For many years—pretty much as long as I’ve been alive—The Legend of Zelda has been the video game equivalent of a bedtime story to me. Even though the entire franchise has culminated in this wild, far-reaching timeline of different generations and branches, each Zelda game is fundamentally the same fairy tale: one day, a dark evil named Ganon came to the land and threatened the peace and its Princess, Zelda, and a young boy named Link has to rise up to stop him and save her. The structure was, by and large, also the same: you’d go through four or so dungeons in a specific order to get specific tools Link could use in his fight against Ganon, and then you’d go fight him, saving Hyrule once and for all (or at least until the next game came along).

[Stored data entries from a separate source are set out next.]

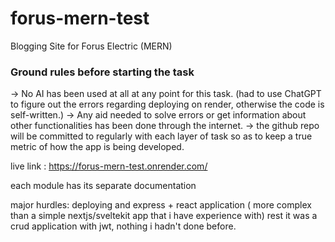 # forus-mern-test

Blogging Site for Forus Electric (MERN)

### Ground rules before starting the task

-> No AI has been used at all at any point for this task. (had to use ChatGPT to figure out the errors regarding deploying on render, otherwise the code is self-written.)
-> Any aid needed to solve errors or get information about other functionalities has been done through the internet.
-> the github repo will be committed to regularly with each layer of task so as to keep a true metric of how the app is being developed.

live link : <https://forus-mern-test.onrender.com/>

each module has its separate documentation

major hurdles: deploying and express + react application ( more complex than a simple nextjs/sveltekit app that i have experience with)
rest it was a crud application with jwt, nothing i hadn't done before.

This fairy tale structure pertained as much to the actual world you played the Zelda games in as much as it did the story. While degrees of player freedom have always existed in the games, the structure of the narrative has always made the land of Hyrule still feel like a mostly linear experience for players. It’s a hub world that different “levels” spin off from, and you go to them in a specific order and rarely ever go back over the course of a game. Even though there are a few shake-ups—sometimes the world is a medieval kingdom, sometimes it’s islands dotted across a great sea, sometimes it’s not even Hyrule, in the case of games like Majora’s Mask or Link’s Awakening—the world Zelda lived in has mostly been constrained by that sense of tradition. There was a comfort to the order and structure of how Hyrule existed that was almost as endearing as the staples of the wider series itself. It might not have felt like a particularly cohesive world, but it was a setting with a sense of familiarity and charm.

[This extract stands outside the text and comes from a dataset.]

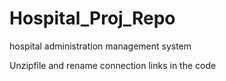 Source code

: # Hospital_Proj_Repo
hospital administration management system

Unzipfile and rename connection links in the code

How I felt about Hyrule, however, drastically changed with the arrival of the latest game in the series: Breath of the Wild, which has been devouring all of my time for the past few weekends. Gone is much of the orderly narrative structure of past games, and with it, a Hyrule that feels like a loosely connected set of “levels”—giving way to an open, vast world that is presented to the player as an opportunity to get lost in rather than a specific journey to follow. Instead of being a fairy tale book, a world that’s doled out page by page on a specific story, from practically the get-go Breath of the Wild’s take on Hyrule is laid bare to its audience with a single invitation: go out there and do whatever you want.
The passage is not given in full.